Hegel hat sich zugleich darum bemüht, Lösungsalternativen auszuarbeiten, durch welche die gefährdete Stabilität der Gesellschaft und sogar im extremen Fall ihr Zerfall verhindert werden kann. Stabile Institutionen und eine vernünftige praktische Stellung der Individuen zur Wirklichkeit sind bei ihm als „komplemänteres Modell” ein festes Fundament der Gesellschaft, so auch der Politik und der politischen Kultur. Eine solche zweipolige Struktur von angemessenen Institutionen und praktischen Stellungen dient gerade dem ausgeglichenen Funktionieren der kollidierenden Komponenten der modernen Gesellschaft.
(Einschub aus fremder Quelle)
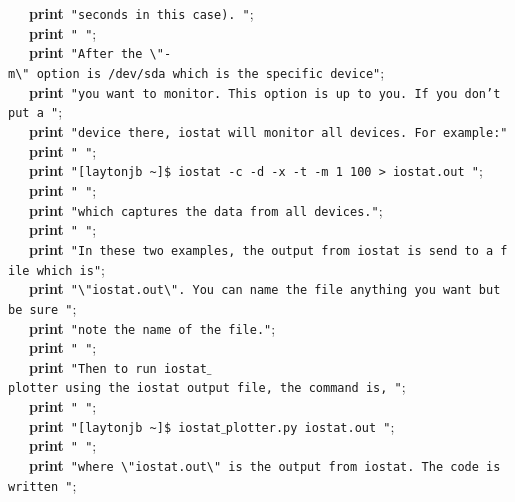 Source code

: \mbox{}\ \ \ \textbf{print}\ \texttt{"{}seconds\ in\ this\ case).\ "{}}; \\
\mbox{}\ \ \ \textbf{print}\ \texttt{"{}\ "{}}; \\
\mbox{}\ \ \ \textbf{print}\ \texttt{"{}After\ the\ \textbackslash{}"{}-m\textbackslash{}"{}\ option\ is\ /dev/sda\ which\ is\ the\ specific\ device"{}}; \\
\mbox{}\ \ \ \textbf{print}\ \texttt{"{}you\ want\ to\ monitor.\ This\ option\ is\ up\ to\ you.\ If\ you\ don't\ put\ a\ "{}}; \\
\mbox{}\ \ \ \textbf{print}\ \texttt{"{}device\ there,\ iostat\ will\ monitor\ all\ devices.\ For\ example:"{}} \\
\mbox{}\ \ \ \textbf{print}\ \texttt{"{}\ "{}}; \\
\mbox{}\ \ \ \textbf{print}\ \texttt{"{}[laytonjb\ \textasciitilde{}]\$\ iostat\ -c\ -d\ -x\ -t\ -m\ 1\ 100\ \textgreater{}\ iostat.out\ "{}}; \\
\mbox{}\ \ \ \textbf{print}\ \texttt{"{}\ "{}}; \\
\mbox{}\ \ \ \textbf{print}\ \texttt{"{}which\ captures\ the\ data\ from\ all\ devices."{}}; \\
\mbox{}\ \ \ \textbf{print}\ \texttt{"{}\ "{}}; \\
\mbox{}\ \ \ \textbf{print}\ \texttt{"{}In\ these\ two\ examples,\ the\ output\ from\ iostat\ is\ send\ to\ a\ file\ which\ is"{}}; \\
\mbox{}\ \ \ \textbf{print}\ \texttt{"{}\textbackslash{}"{}iostat.out\textbackslash{}"{}.\ You\ can\ name\ the\ file\ anything\ you\ want\ but\ be\ sure\ "{}}; \\
\mbox{}\ \ \ \textbf{print}\ \texttt{"{}note\ the\ name\ of\ the\ file."{}}; \\
\mbox{}\ \ \ \textbf{print}\ \texttt{"{}\ "{}}; \\
\mbox{}\ \ \ \textbf{print}\ \texttt{"{}Then\ to\ run\ iostat$\_$plotter\ using\ the\ iostat\ output\ file,\ the\ command\ is,\ "{}}; \\
\mbox{}\ \ \ \textbf{print}\ \texttt{"{}\ "{}}; \\
\mbox{}\ \ \ \textbf{print}\ \texttt{"{}[laytonjb\ \textasciitilde{}]\$\ iostat$\_$plotter.py\ iostat.out\ "{}}; \\
\mbox{}\ \ \ \textbf{print}\ \texttt{"{}\ "{}}; \\
\mbox{}\ \ \ \textbf{print}\ \texttt{"{}where\ \textbackslash{}"{}iostat.out\textbackslash{}"{}\ is\ the\ output\ from\ iostat.\ The\ code\ is\ written\ "{}}; \\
Ungarn befindet sich in einer Phase seiner Geschichte, die als verspätete Modernisation zu kennzeichnen ist. In die Geschichte der mehrmals gescheiterten Erneuerungen des Landes sind die voluntaristisch-industrielle Modernisierung der 1950er Jahre wie auch die kadaristische Art Modernisierung mit Wohlstandselementen und gewissem freien Raum im Privatleben einzubeziehen. Ein entscheidender Schritt auf dem Weg der Modernisierung war und ist die Herauskristallisierung demokratischer Strukturen und Institutionen nach westlichem Modell, die seit den 1990er Jahren stattfand beziehungsweise stattfindet.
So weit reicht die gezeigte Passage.